In December 2008, Sun unveiled the release of JavaFX 1.0, a new platform that merges form and functionality for building rich Internet applications (RIA) with immersive media and content for web browsers and desktops. Looking forward, the newer NetBeans release contains support for JavaFX 1.0 under the NetBeans IDE 6.5 for JavaFX 1.0 name.

This article explains how to use this NetBeans release to develop a JavaFX Script desktop application.

Download and Install NetBeans 6.5 for JavaFX 1.0

This section presents the prerequisites for following the remainder of the article. You should be in one of the following scenarios:
  • You have a previous NetBeans version and you want the JavaFX plug-in. Use this guide to get the plug-in.
  • You want to download NetBeans 6.5 and JavaFX 1.0 as a bundle. Download it from the NetBeans site and just follow the setup instructions.

For system requirements, check the JavaFX spec page.

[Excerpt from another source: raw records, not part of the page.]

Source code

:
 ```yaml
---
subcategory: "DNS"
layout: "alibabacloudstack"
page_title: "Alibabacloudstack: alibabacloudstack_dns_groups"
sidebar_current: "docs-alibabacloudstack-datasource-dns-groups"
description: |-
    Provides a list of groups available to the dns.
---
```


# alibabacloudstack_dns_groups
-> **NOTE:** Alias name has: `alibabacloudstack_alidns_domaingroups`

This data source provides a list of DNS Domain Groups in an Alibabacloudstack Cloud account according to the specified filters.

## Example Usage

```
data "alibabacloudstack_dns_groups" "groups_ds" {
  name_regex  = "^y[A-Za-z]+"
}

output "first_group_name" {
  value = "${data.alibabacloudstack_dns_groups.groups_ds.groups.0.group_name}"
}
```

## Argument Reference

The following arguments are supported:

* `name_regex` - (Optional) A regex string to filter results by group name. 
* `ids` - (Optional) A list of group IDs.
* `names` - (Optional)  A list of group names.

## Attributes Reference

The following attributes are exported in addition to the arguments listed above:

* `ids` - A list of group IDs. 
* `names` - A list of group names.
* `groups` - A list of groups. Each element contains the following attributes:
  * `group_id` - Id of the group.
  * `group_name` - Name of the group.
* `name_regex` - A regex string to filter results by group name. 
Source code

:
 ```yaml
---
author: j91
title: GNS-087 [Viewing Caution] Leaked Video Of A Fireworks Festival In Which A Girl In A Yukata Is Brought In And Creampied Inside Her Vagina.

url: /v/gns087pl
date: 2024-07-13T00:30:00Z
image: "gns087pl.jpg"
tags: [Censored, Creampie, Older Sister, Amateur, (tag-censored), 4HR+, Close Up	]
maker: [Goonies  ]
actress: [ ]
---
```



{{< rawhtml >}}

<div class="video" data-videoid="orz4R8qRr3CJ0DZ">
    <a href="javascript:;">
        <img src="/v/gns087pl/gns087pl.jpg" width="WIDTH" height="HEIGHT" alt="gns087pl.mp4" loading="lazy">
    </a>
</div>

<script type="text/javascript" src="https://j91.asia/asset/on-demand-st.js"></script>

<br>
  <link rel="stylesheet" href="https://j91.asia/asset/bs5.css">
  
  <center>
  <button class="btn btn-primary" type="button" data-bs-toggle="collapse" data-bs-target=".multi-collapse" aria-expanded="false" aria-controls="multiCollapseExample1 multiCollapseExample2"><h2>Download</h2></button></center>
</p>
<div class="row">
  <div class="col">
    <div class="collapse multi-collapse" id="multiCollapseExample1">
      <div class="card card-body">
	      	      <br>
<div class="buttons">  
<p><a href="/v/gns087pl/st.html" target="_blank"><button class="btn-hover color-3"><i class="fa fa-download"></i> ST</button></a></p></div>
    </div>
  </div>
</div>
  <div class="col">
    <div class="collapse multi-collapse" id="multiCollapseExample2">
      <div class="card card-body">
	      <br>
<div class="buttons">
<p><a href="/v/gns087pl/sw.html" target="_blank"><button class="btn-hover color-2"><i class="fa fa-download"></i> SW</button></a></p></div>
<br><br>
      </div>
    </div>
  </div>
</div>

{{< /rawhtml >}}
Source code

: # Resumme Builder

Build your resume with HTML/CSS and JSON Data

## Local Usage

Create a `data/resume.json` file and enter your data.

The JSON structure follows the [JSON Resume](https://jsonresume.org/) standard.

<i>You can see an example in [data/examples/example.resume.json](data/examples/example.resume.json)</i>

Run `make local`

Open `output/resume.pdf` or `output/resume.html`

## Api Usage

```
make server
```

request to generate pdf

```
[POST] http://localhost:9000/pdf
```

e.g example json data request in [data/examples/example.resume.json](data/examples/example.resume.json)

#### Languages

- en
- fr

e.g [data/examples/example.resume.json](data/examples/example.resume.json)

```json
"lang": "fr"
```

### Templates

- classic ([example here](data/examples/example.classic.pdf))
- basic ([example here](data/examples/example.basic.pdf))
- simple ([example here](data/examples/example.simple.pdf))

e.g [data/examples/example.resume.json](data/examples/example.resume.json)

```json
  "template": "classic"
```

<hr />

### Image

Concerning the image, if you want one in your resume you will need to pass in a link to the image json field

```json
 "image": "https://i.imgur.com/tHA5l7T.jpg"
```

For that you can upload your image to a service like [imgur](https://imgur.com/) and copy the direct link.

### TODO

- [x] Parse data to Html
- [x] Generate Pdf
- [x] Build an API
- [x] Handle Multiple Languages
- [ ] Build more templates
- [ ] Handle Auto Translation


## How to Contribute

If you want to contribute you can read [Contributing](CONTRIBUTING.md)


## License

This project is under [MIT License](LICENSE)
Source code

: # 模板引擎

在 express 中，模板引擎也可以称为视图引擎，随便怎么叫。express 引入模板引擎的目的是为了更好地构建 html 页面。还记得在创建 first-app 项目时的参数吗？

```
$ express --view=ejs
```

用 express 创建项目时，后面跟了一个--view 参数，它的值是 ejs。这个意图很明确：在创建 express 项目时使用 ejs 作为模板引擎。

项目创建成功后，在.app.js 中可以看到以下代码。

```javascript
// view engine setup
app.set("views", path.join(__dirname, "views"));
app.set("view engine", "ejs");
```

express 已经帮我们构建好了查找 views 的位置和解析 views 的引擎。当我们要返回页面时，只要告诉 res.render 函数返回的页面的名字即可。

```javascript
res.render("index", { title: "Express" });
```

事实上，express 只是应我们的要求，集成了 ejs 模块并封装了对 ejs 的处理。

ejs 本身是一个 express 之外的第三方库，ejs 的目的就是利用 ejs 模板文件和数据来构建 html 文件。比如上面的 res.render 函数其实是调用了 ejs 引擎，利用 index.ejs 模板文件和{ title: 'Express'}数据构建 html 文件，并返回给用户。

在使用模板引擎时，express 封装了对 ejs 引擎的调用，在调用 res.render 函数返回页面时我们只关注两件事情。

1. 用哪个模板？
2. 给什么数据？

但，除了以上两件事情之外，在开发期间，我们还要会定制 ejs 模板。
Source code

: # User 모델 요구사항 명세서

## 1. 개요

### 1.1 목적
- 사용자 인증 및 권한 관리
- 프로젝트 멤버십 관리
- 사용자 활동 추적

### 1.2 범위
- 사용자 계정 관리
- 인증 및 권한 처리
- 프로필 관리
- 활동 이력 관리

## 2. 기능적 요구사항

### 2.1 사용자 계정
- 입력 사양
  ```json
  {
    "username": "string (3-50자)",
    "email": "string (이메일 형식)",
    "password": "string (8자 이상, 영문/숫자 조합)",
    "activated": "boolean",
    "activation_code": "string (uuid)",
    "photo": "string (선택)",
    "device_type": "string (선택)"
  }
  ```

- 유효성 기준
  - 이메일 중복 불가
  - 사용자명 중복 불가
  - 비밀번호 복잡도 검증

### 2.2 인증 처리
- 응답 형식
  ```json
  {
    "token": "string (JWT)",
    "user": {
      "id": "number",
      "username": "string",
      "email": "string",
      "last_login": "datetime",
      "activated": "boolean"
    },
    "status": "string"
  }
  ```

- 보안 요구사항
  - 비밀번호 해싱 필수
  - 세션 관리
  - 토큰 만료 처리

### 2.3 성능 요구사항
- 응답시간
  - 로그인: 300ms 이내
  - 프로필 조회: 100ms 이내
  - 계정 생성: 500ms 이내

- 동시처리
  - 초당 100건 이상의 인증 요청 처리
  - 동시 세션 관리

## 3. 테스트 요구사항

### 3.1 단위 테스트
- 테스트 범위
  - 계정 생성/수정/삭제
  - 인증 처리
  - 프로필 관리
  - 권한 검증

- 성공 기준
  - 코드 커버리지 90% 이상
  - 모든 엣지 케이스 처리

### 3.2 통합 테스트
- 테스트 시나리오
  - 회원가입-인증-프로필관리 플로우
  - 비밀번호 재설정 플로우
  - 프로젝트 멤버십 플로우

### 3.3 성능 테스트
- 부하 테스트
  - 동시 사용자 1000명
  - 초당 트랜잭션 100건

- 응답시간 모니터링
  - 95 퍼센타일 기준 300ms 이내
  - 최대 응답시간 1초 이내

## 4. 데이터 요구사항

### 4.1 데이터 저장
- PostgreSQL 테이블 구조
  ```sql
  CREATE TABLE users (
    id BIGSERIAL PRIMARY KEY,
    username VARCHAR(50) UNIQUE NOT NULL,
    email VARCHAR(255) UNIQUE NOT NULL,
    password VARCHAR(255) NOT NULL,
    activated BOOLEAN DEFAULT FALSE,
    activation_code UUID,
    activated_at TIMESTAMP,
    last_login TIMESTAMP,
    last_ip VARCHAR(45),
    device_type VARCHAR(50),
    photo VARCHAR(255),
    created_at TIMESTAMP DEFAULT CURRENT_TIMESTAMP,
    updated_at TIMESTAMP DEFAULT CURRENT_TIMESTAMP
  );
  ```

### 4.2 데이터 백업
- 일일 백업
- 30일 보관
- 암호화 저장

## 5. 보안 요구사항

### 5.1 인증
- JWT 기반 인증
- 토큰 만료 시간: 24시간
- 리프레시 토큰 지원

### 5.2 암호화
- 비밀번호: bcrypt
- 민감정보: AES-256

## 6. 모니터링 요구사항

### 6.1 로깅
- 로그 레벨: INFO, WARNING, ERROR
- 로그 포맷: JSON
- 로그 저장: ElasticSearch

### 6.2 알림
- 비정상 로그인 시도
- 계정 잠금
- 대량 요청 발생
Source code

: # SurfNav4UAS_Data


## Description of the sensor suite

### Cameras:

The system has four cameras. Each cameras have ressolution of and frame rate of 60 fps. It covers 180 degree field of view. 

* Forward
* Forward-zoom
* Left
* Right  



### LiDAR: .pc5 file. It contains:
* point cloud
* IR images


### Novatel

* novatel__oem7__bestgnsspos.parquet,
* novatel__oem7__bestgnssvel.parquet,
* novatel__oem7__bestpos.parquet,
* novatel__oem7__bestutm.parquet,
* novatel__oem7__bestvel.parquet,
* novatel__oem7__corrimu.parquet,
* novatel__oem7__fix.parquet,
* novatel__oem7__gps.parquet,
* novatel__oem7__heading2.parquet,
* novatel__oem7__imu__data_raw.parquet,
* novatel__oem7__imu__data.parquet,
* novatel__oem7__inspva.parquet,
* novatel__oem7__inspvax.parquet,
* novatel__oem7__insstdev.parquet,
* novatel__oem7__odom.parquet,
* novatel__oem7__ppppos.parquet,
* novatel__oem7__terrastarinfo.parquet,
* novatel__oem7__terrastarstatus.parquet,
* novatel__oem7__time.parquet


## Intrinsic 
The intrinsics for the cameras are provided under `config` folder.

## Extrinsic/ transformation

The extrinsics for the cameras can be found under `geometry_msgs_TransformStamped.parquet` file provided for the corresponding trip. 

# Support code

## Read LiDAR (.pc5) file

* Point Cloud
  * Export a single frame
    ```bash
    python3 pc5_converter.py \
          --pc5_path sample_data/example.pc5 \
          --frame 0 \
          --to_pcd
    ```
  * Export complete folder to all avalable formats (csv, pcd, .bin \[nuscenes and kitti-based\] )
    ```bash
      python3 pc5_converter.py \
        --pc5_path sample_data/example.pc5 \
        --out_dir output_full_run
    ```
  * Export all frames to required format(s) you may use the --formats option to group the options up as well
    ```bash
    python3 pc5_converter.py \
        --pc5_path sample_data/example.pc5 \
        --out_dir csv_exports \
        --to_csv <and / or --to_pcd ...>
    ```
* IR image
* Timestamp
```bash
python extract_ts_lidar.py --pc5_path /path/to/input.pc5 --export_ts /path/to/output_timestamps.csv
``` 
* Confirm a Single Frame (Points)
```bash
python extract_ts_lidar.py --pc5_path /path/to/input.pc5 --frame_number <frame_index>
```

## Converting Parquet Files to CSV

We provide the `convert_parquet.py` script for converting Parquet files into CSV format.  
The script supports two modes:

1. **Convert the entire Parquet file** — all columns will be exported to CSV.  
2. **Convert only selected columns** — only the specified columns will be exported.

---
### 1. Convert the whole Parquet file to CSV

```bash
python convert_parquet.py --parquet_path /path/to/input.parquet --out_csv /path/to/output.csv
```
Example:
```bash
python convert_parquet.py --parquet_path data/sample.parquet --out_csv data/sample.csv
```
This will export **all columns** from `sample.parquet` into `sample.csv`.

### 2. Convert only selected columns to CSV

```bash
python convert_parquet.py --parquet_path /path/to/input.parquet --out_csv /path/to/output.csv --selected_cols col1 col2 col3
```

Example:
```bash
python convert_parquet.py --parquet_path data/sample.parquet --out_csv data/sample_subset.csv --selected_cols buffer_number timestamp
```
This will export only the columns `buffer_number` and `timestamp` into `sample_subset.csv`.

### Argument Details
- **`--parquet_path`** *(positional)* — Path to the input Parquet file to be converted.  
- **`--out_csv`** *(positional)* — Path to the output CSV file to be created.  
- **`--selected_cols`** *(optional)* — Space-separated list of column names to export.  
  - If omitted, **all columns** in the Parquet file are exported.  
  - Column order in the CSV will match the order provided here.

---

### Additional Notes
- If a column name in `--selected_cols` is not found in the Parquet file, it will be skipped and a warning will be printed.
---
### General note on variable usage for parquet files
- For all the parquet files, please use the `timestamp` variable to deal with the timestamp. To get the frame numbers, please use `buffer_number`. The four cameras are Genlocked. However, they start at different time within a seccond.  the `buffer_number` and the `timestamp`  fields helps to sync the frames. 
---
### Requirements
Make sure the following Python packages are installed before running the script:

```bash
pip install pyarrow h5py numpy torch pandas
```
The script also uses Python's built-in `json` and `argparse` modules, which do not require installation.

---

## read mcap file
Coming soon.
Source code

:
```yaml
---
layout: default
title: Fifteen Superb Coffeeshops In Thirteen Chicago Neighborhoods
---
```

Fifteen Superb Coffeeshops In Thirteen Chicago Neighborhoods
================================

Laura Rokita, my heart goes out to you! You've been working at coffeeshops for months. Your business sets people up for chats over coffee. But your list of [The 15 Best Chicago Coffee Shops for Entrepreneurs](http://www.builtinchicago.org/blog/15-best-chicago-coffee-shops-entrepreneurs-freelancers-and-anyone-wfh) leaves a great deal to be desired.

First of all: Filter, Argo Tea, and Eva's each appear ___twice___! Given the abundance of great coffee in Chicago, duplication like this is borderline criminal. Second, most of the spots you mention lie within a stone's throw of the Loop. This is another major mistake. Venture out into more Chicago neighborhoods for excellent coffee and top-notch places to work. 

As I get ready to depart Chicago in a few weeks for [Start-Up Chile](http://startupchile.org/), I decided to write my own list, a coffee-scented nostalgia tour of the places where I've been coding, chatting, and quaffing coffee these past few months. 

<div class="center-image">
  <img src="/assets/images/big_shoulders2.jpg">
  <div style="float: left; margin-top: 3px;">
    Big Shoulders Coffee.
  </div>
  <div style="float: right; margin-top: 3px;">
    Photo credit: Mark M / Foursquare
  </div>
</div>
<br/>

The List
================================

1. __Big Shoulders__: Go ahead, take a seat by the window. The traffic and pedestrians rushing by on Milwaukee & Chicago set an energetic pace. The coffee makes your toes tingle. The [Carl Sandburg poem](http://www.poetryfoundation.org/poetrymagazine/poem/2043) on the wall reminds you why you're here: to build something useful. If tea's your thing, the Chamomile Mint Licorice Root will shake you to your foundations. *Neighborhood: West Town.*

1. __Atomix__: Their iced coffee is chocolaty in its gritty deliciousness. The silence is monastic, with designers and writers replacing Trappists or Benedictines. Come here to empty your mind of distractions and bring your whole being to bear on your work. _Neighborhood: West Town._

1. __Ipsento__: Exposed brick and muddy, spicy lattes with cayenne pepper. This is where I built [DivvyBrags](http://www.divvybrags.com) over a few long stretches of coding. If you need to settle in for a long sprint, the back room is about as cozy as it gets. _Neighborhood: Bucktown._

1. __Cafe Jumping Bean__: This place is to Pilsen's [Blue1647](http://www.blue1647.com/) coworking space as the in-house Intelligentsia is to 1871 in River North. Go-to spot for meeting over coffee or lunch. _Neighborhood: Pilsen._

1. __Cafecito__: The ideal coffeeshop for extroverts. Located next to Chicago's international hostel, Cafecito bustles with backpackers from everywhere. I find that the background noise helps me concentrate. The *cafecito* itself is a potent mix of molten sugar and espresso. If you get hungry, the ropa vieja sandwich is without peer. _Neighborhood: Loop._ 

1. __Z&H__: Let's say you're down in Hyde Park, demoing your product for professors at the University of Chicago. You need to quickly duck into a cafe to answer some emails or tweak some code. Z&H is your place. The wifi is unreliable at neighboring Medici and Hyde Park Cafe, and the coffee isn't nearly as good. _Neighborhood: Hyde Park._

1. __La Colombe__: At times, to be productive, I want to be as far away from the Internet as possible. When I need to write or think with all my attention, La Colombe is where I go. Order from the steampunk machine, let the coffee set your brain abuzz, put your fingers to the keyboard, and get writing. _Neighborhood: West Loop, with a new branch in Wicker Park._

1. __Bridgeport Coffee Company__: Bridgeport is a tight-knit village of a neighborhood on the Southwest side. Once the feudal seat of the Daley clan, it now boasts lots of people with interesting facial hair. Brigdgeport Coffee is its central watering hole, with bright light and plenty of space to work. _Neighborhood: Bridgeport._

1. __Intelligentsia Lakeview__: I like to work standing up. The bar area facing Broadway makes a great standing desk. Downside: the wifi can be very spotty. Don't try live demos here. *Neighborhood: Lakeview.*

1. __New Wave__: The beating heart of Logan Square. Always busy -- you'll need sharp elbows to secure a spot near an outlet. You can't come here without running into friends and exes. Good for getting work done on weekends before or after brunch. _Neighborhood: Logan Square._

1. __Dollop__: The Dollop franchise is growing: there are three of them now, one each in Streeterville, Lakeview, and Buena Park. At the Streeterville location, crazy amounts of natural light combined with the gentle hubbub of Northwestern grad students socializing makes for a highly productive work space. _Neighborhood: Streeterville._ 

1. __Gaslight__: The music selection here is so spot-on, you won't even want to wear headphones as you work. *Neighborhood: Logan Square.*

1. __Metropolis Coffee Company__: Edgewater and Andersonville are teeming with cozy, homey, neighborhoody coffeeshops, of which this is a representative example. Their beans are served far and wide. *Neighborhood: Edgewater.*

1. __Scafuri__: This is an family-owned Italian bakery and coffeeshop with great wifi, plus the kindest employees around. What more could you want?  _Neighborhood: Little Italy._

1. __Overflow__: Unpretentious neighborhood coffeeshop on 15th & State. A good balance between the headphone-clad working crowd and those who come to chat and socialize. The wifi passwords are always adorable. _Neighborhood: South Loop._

A Brief Presentation of the Application

In the following sections, you'll develop five JavaFX classes (*.fx) that will develop a desktop application named DeltaCars. Basically, the application will mimic a commercial for a company that rents cars. The potential clients can see a video presentation of the company, available cars, prices, contacts, and so on. In principle, four of the five classes will represent individual graphical components and the last class will represent the main class of the application (see Figure 1). This main class will be the application stage. Every class will wrap the graphical capabilities of the represented component, such as transparency, events listeners, translations, interactions, effects, audio/video components, etc.

Click here for larger image

Figure 1: Splitting the Application into JavaFX Classes

Create a JavaFX Project Stub

Because NetBeans comes with a JavaFX engine and JavaFX support, creating a JavaFX project stub is a very simple task. Start by launching NetBeans 6.5 and then following with these steps:
  1. From the main File menu, select the New Project option (this will open the New Project wizard).
  2. In the Choose Project, Categories section, select JavaFX from the available categories. This will activate a list of JavaFX project types in the Projects section.
  3. You will see only one type of JavaFX project, JavaFX Script Application. Select it from the Projects section and press the Next button. You should see the wizard page for the project settings.
  4. In the project settings page, enter the project name and location in the Project Name and Project Location fields. For this example, your project name is DeltaCars and its location is the C:\JavaApplications\JavaFX folder.
  5. Because you don't have/need a previous project or set of classes, select the Empty Project radio button for the DeltaCars project. If you selected the From Sources radio button, you would be prompted to provide the source package folders.
  6. Allow NetBeans to select DeltaCars as the main project and to generate the corresponding main class.
  7. Press the Finish button.

After you press the Finish button, NetBeans will generate the DeltaCars project stub. You should see its tree structure in the Projects view, the Main.fx class in the NetBeans main editor, and the JavaFX Palette (see Figure 2).

Click here for larger image

Figure 2: The DeltaCars Stub in NetBeans 6.5

If the JavaFX Palette is not visible by default, then you can activate it by selecting the Palette option from the Window main menu.